This is the webpage of a group whose aim is to improve the kit and clothes of a UK seventeenth century Civil War reenactment group, using the most up to date references and research. Feel free to comment on any of the subjects raised here and return often as I want to keep the discussion lively and ongoing.


Please look at the extra tabs on the right hand side. The newbie section is the place for basic kit if you're just beginning to reenact the 1640s. Haberdashery has lots of detail about colours, buttons, tapes etc.

Tuesday 24 January 2012

John Tradescant the Younger

I wanted to post these two images because they show quite nicely the details of two shirts from the period, something you don't often see in Seventeenth Century portraits.

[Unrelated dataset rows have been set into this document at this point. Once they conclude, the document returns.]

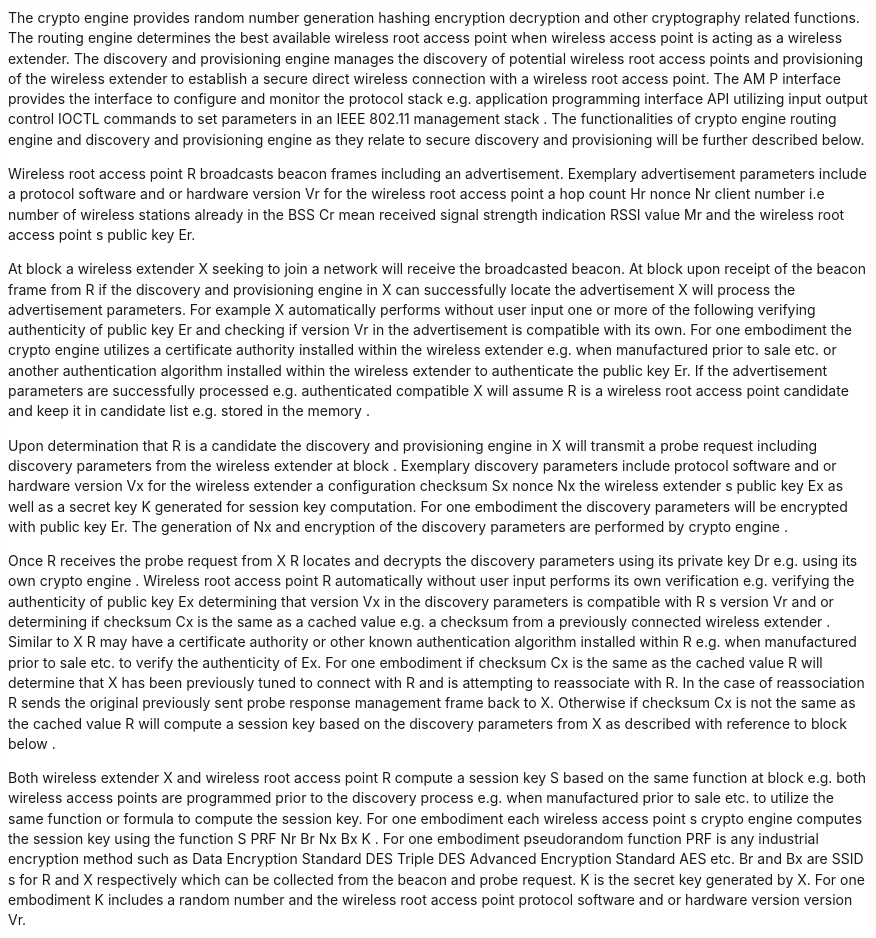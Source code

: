 The crypto engine provides random number generation hashing encryption decryption and other cryptography related functions. The routing engine determines the best available wireless root access point when wireless access point is acting as a wireless extender. The discovery and provisioning engine manages the discovery of potential wireless root access points and provisioning of the wireless extender to establish a secure direct wireless connection with a wireless root access point. The AM P interface provides the interface to configure and monitor the protocol stack e.g. application programming interface API utilizing input output control IOCTL commands to set parameters in an IEEE 802.11 management stack . The functionalities of crypto engine routing engine and discovery and provisioning engine as they relate to secure discovery and provisioning will be further described below.

Wireless root access point R broadcasts beacon frames including an advertisement. Exemplary advertisement parameters include a protocol software and or hardware version Vr for the wireless root access point a hop count Hr nonce Nr client number i.e number of wireless stations already in the BSS Cr mean received signal strength indication RSSI value Mr and the wireless root access point s public key Er.

At block a wireless extender X seeking to join a network will receive the broadcasted beacon. At block upon receipt of the beacon frame from R if the discovery and provisioning engine in X can successfully locate the advertisement X will process the advertisement parameters. For example X automatically performs without user input one or more of the following verifying authenticity of public key Er and checking if version Vr in the advertisement is compatible with its own. For one embodiment the crypto engine utilizes a certificate authority installed within the wireless extender e.g. when manufactured prior to sale etc. or another authentication algorithm installed within the wireless extender to authenticate the public key Er. If the advertisement parameters are successfully processed e.g. authenticated compatible X will assume R is a wireless root access point candidate and keep it in candidate list e.g. stored in the memory .

Upon determination that R is a candidate the discovery and provisioning engine in X will transmit a probe request including discovery parameters from the wireless extender at block . Exemplary discovery parameters include protocol software and or hardware version Vx for the wireless extender a configuration checksum Sx nonce Nx the wireless extender s public key Ex as well as a secret key K generated for session key computation. For one embodiment the discovery parameters will be encrypted with public key Er. The generation of Nx and encryption of the discovery parameters are performed by crypto engine .

Once R receives the probe request from X R locates and decrypts the discovery parameters using its private key Dr e.g. using its own crypto engine . Wireless root access point R automatically without user input performs its own verification e.g. verifying the authenticity of public key Ex determining that version Vx in the discovery parameters is compatible with R s version Vr and or determining if checksum Cx is the same as a cached value e.g. a checksum from a previously connected wireless extender . Similar to X R may have a certificate authority or other known authentication algorithm installed within R e.g. when manufactured prior to sale etc. to verify the authenticity of Ex. For one embodiment if checksum Cx is the same as the cached value R will determine that X has been previously tuned to connect with R and is attempting to reassociate with R. In the case of reassociation R sends the original previously sent probe response management frame back to X. Otherwise if checksum Cx is not the same as the cached value R will compute a session key based on the discovery parameters from X as described with reference to block below .

Both wireless extender X and wireless root access point R compute a session key S based on the same function at block e.g. both wireless access points are programmed prior to the discovery process e.g. when manufactured prior to sale etc. to utilize the same function or formula to compute the session key. For one embodiment each wireless access point s crypto engine computes the session key using the function S PRF Nr Br Nx Bx K . For one embodiment pseudorandom function PRF is any industrial encryption method such as Data Encryption Standard DES Triple DES Advanced Encryption Standard AES etc. Br and Bx are SSID s for R and X respectively which can be collected from the beacon and probe request. K is the secret key generated by X. For one embodiment K includes a random number and the wireless root access point protocol software and or hardware version version Vr.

Both paintings are attributed to Thomas de Critz the Flemish artist, sometime between 1648 and 1652, though the dates are uncertain.

The first shows John indoors, posed beside a skull upon which is a luxuriant growth of moss which was at the time thought of as a particularly effective medicine when powdered up and used for nosebleeds. John was a advocate of skull moss, maybe he grew it in the darker corners of the garden. John was for a time keeper of the King's gardens at Oatlands Palace near Weybridge.

Anyway, back to the point. John is wearing his doublet or cloak off the shoulder and is revealing a high quality shirt with what appears to be an integral collar rather than a falling band with some nicely worked lace which appears to run around the band but also continues down the front opening. This was quite unusual as this sort of decoration would not be seen if the shirt was worn in the standard way under a buttoned up doublet. Perhaps it was an indoor shirt?




The second image shows John in a garden in another shirt, a much plainer example with no lace or falling band attached. He's also wearing a fur lined coat which presumably is to keep him warm as he only has his shirt on underneath. Notice the front opening extends almost as far as his navel. This is a standard sized opening on all the extant shirts in museums, although it seems rather uncomfortable for modern wearers but usually the opening was tucked away inside a coat or doublet. There should be two ties or strings at the top of the opening but they are either missing or lost in the detail of the painting. It's not possible to tell from the picture, but I suspect  that his cuffs are not gathered tightly, otherwise he would not be able to roll them up quite so expansively.